Monday, April 24, 2017

The Allegory of Good and Bad Government and the Affirmation of the Moral-Political Self


"The Allegory of Good and Bad Government" by Ambrogio Lorenzetti

Normally, I make colorful post-structural (non-binary) work about emergent truth, contextual meaning, and relativism, as a both a critique of modern formalism and a means of providing space for me to exist as a queer woman in today’s art world.  But nothing is normal anymore.  The 2016 election changed everything for me, as a whirlwind of neofascism, corruption, and fake news infiltrated our executive branch.  Sadness, fear, and anger consumed me as I strained to make sense of the American political and cultural landscapes.  Within this frustrating “alternative reality”, I wasn’t always sure that two plus two didn’t equal five.  But ultimately clarity prevailed and I knew I had to take a stand.  In that moment, everything became black and white: I was an American and I made the conscious political choice to fulfill my civic duty, however small, to protect democracy and global stability.  And, as an American painter, this meant I had to make political work. 

To quell my anxiety, I took refuge in art history and traced the origins of western democracy back to depictions of Greco-Roman government.  During my research, I remembered a medieval fresco by Ambrogio Lorenzetti that I had visited eight years ago during a study abroad program in Sienna, Italy.  “The Allegory of Good and Bad Government” was a stunning sight, with an epic juxtaposition of good and bad government spanning three large walls.  In its composition, civic officers and magistrates are guided by stately figures, angels, and demons.  Other parts of the fresco not depicted here display the effects of good and bad government playing out across the city and country.  As the viewer stands in the middle of “The Allegory’s” moral ultimatum, they are forced to compare idealisms between the work and their own political reality.  In the context of today’s American democracy, the experience evokes a sense of responsibility in determining one’s moral priorities and how they manifest as a political choice with cascading effects.



"The Allegory of Good and Bad Government" by Zoë Shulman

It was then that the subject had become clear to me: I knew that if I could locate a moral definition of government, I could achieve my political goal of promoting a more ideal democracy.  My process involved translating Lorenzetti’s fundamental allegoric structure into a system of geometric symbolism that could convey a moral American government.  There was only one problem: How do I approach this flat, illusionistic fresco of seemingly dualistic and universally moral subject matter from my post-structuralist position?  I felt conflicted, as if I was arrogantly touting my moral superiority as the epitome of righteousness.  How could I take on such a proposition when the American political landscape has multi-dimensional complexity with connected and contradictory spectrums of truth that are relative to each individual? 

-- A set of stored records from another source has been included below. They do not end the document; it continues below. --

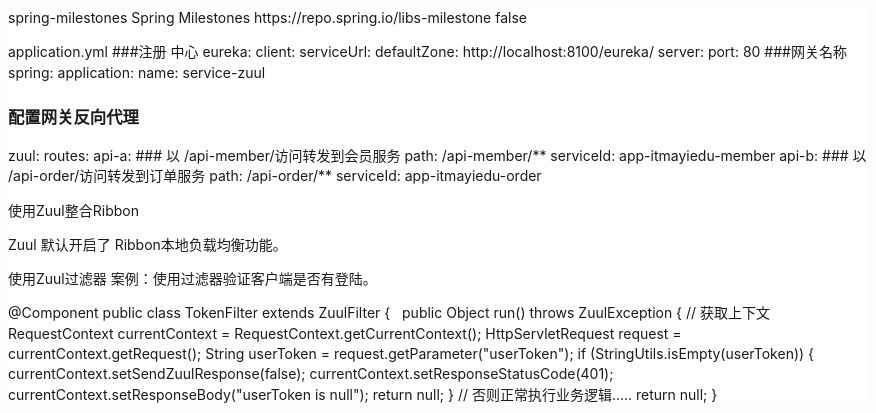 <repositories>
<repository>
<id>spring-milestones</id>
<name>Spring Milestones</name>
<url>https://repo.spring.io/libs-milestone</url>
<snapshots>
<enabled>false</enabled>
</snapshots>
</repository>
</repositories>
 
 
application.yml
###注册 中心
eureka:
  client:
    serviceUrl:
      defaultZone: http://localhost:8100/eureka/
server:
  port: 80
###网关名称
spring:
  application:
    name: service-zuul
### 配置网关反向代理    
zuul:
  routes:
    api-a:
     ### 以 /api-member/访问转发到会员服务
      path: /api-member/**
      serviceId: app-itmayiedu-member
    api-b:
        ### 以 /api-order/访问转发到订单服务
      path: /api-order/**
      serviceId: app-itmayiedu-order
 
 
使用Zuul整合Ribbon
 
Zuul 默认开启了 Ribbon本地负载均衡功能。
 
使用Zuul过滤器
案例：使用过滤器验证客户端是否有登陆。
 
@Component
public class TokenFilter extends ZuulFilter {
 
public Object run() throws ZuulException {
// 获取上下文
RequestContext currentContext = RequestContext.getCurrentContext();
HttpServletRequest request = currentContext.getRequest();
String userToken = request.getParameter("userToken");
if (StringUtils.isEmpty(userToken)) {
currentContext.setSendZuulResponse(false);
currentContext.setResponseStatusCode(401);
currentContext.setResponseBody("userToken is null");
return null;
}
// 否则正常执行业务逻辑.....
return null;
}
 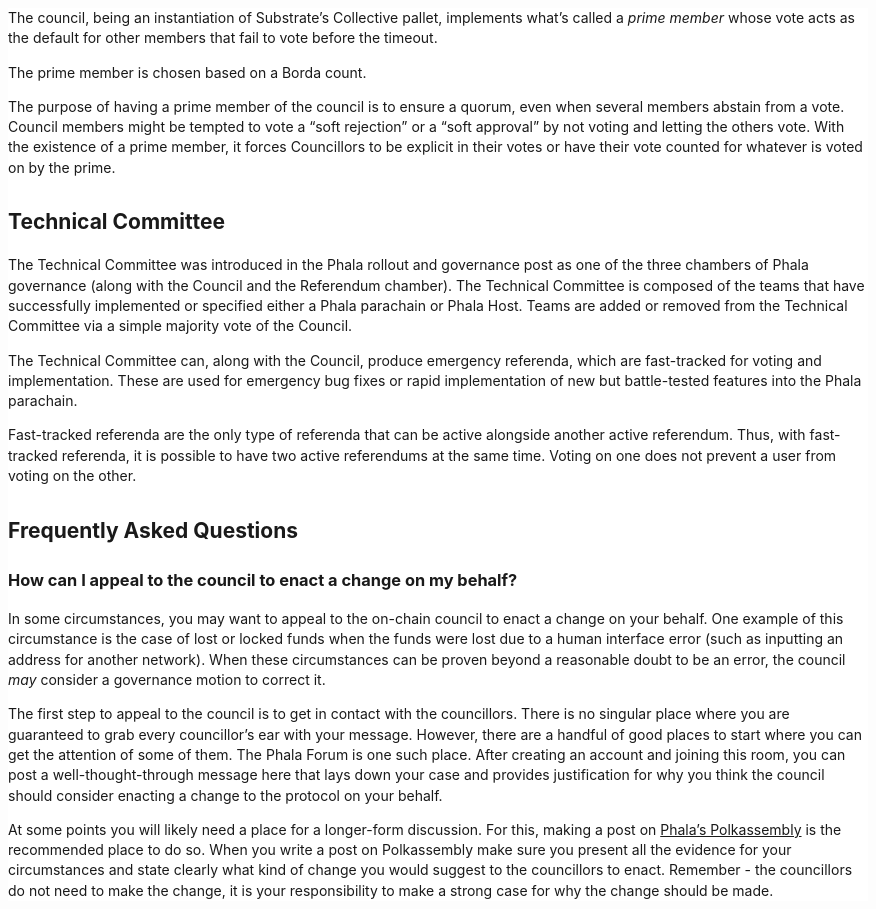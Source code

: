 The council, being an instantiation of Substrate’s Collective pallet, implements what’s called a _prime member_ whose vote acts as the default for other members that fail to vote before the timeout.

The prime member is chosen based on a Borda count.

The purpose of having a prime member of the council is to ensure a quorum, even when several members abstain from a vote. Council members might be tempted to vote a “soft rejection” or a “soft approval” by not voting and letting the others vote. With the existence of a prime member, it forces Councillors to be explicit in their votes or have their vote counted for whatever is voted on by the prime.

## Technical Committee <a href="#technical-committee" id="technical-committee"></a>

The Technical Committee was introduced in the Phala rollout and governance post as one of the three chambers of Phala governance (along with the Council and the Referendum chamber). The Technical Committee is composed of the teams that have successfully implemented or specified either a Phala parachain or Phala Host. Teams are added or removed from the Technical Committee via a simple majority vote of the Council.

The Technical Committee can, along with the Council, produce emergency referenda, which are fast-tracked for voting and implementation. These are used for emergency bug fixes or rapid implementation of new but battle-tested features into the Phala parachain.

Fast-tracked referenda are the only type of referenda that can be active alongside another active referendum. Thus, with fast-tracked referenda, it is possible to have two active referendums at the same time. Voting on one does not prevent a user from voting on the other.

## Frequently Asked Questions <a href="#frequently-asked-questions" id="frequently-asked-questions"></a>

### How can I appeal to the council to enact a change on my behalf? <a href="#how-can-i-appeal-to-the-council-to-enact-a-change-on-my-behalf" id="how-can-i-appeal-to-the-council-to-enact-a-change-on-my-behalf"></a>

In some circumstances, you may want to appeal to the on-chain council to enact a change on your behalf. One example of this circumstance is the case of lost or locked funds when the funds were lost due to a human interface error (such as inputting an address for another network). When these circumstances can be proven beyond a reasonable doubt to be an error, the council _may_ consider a governance motion to correct it.

The first step to appeal to the council is to get in contact with the councillors. There is no singular place where you are guaranteed to grab every councillor’s ear with your message. However, there are a handful of good places to start where you can get the attention of some of them. The Phala Forum is one such place. After creating an account and joining this room, you can post a well-thought-through message here that lays down your case and provides justification for why you think the council should consider enacting a change to the protocol on your behalf.

At some points you will likely need a place for a longer-form discussion. For this, making a post on [Phala’s Polkassembly](https://phala.subsquare.io/) is the recommended place to do so. When you write a post on Polkassembly make sure you present all the evidence for your circumstances and state clearly what kind of change you would suggest to the councillors to enact. Remember - the councillors do not need to make the change, it is your responsibility to make a strong case for why the change should be made.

Central to my work is the concept that painting, whatever the painter's definition, does not exist in isolation.  I believe that it is relative to the architectonic dimensions of all other media, and that there are multiple “right ways” to paint.  Many of my paintings are made without paint, exist within multiple spaces simultaneously, and break down the frame by engaging the viewer’s bodily subjectivity.  For me, the wall presents an oppressive paradigm of purist-modern-formalist-objectivist dogma that has a history of excluding the perspectives of women, LGBT individuals, and people of color.  When I use the wall, it is with extreme caution and my primary intention is to inform the growth of my works off-the-wall.  From this vantage point, making a moral work of art for the wall felt like two plus two suddenly equalled the cow jumped over the moon. 


"Electro-Pop Lady Grids I & II" by Zoe Shulman

And then, an epiphany.  Intentionally-political art, regardless of morality or spatiality, is always about perspective, and it pushes back against the white male painter’s narrative of so-called “pure art for art’s sake”.  Furthermore, I realized that Lorenzetti’s “Allegory” was just that — an allegory!  It was not to be taken literally as a universal truth, but rather as his idealized Sienna, in which morality and politics come together to shape our pragmatism and give us a sense of control over the future.  And within the individual’s moral and political subjectivity, duality can exist and achieve affirmation through the frame and flatness.  So then I understood my need to flatten my political work and put it on the wall: I simply needed to affirm my values and locate myself within the larger American political zeitgeist.

Ultimately, we can acknowledge our subjective truth and still accept relativism as a larger condition of that truth.  This is the key to making any work active.  Fascists won’t appreciate the truth in what I'm making, and I think that's incredibly powerful and important at a time when democracy itself is being likened to mere “political correctness”.  For me, this is the real stuff of painting.  Being engaged in painting is more than just medium specificity; it’s a larger conversation about how our experiences get expressed through space, dimension, and surface so that we may delve more deeply into the nature of truth.